The second part came to me in numbers, something that has caused me massive amounts of anxiety in my life up until now. I remembered hearing that all of the cells in your body will have regenerated over the course of seven years. Knowing that I had been stuck in a loop for neary exactly that amount of time, I realized that no part of my physical self had experienced the trauma I was emotionally dragging behind me. In that moment, suddenly, I felt a sort of freedom. I guess, in a way, that thought allowed me to let go of all of the hurt I was holding on to.

Addiction is, in its own way, traumatic. Coming out the other side certainly doesn’t leave you unscathed. I mean, throughout the last sixty days I have become reacquainted with the person I used to be, or rather, the person I had buried inside. I have rediscovered my beliefs and, more importantly, my passions and values. I’m also thawing, which means that I have to experience what it is to feel very big feelings without an instant, chemicl escape. I have had moments of joy, but also moments of intense sorrow. I have had to face some of the things I did while I was sick, and some of those things are hurtful, embarrassing and hard to swallow. It poses a challenge on a regular basis to walk the line between being accountable to the people I hurt, myself included, and to forgive myself so that I can move forward. Sometimes it’s so intense I’m not sure I’ll ever be able to stop the tears.

And yet, the tears do dry. My mind finds a way out of the maze of torment and we march on. Every time, showing me that i am strong enough to win the battle. Every day, showing me that there is more to life than hardship and there is more to me than failure.

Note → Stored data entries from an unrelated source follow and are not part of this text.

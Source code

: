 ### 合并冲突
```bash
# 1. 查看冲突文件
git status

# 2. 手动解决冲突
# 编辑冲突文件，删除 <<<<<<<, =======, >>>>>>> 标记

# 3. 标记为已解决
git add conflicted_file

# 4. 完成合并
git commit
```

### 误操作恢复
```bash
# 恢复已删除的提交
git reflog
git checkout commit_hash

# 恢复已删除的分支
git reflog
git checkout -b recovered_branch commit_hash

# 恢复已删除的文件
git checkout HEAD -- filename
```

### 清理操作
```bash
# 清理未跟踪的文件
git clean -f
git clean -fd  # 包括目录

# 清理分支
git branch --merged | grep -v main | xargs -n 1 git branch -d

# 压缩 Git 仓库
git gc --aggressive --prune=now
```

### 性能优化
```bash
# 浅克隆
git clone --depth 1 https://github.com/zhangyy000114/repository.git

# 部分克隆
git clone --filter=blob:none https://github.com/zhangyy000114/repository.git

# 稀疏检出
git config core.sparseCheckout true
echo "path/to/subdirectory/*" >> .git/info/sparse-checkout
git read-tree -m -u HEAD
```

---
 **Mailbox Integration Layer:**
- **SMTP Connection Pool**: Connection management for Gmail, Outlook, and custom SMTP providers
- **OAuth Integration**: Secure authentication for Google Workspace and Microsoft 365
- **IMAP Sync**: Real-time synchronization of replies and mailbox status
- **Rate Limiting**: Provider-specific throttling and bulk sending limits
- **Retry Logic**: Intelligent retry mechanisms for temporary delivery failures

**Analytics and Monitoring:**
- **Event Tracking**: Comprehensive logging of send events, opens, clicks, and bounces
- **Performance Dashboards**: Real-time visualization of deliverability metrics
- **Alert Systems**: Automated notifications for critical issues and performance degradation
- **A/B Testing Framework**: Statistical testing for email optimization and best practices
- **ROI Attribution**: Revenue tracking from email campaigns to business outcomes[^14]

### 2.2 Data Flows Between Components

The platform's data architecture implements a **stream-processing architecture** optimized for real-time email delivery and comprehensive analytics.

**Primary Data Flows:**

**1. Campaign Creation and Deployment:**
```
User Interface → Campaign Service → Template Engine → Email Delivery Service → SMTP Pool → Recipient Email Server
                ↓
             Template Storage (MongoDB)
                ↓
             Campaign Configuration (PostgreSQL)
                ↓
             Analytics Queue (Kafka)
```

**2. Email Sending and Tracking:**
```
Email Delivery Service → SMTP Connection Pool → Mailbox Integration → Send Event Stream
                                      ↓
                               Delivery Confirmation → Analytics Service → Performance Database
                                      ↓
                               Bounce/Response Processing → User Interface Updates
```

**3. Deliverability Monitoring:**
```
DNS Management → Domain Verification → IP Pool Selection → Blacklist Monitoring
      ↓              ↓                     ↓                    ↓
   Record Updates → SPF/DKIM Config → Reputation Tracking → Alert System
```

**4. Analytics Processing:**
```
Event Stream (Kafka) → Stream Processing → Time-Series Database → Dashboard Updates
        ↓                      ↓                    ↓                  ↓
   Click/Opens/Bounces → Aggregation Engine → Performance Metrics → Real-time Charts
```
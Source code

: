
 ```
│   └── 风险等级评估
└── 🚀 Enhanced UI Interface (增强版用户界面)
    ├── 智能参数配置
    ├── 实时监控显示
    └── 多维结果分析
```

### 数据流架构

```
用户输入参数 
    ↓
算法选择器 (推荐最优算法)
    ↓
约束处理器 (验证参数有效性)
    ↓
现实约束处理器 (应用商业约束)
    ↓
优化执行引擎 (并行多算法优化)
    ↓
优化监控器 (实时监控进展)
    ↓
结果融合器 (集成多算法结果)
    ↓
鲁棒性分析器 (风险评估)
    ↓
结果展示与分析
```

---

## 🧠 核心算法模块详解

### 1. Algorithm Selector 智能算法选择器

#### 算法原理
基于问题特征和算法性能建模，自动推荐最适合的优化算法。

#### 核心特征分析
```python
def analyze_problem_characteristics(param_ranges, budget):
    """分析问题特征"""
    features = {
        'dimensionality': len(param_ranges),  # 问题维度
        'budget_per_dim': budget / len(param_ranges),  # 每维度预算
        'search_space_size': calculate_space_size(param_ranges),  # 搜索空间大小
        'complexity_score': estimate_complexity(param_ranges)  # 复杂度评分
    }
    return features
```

Recovery seem like a choice. And in some ways, once we have arrived and settled into it, it becomes one. I choose, today, not to take the first step back onto that lonely path of despair and isolation because I know that once I do, I lose that ability to choose for myself. I could be out for hours, weeks, months or days. But looking back, i don’t believe there was a single choice I could have made that would have delievered me to a place of readiness before I made it there on my own. I think things unfolded exactly as they had to, that everything was always in its right place, I just didn’t have the strength I needed yet to get through the pain unassisted.

But I never stopped trying. And then one day it just occurred to me as if by magic, that one day all of this would just be hardship that I went through and ultmately triumphed over. Suddenly I was no longer destined to be no one and achieve nothing. One day I woke up and there I was.

Thank Creator, too, because I missed me.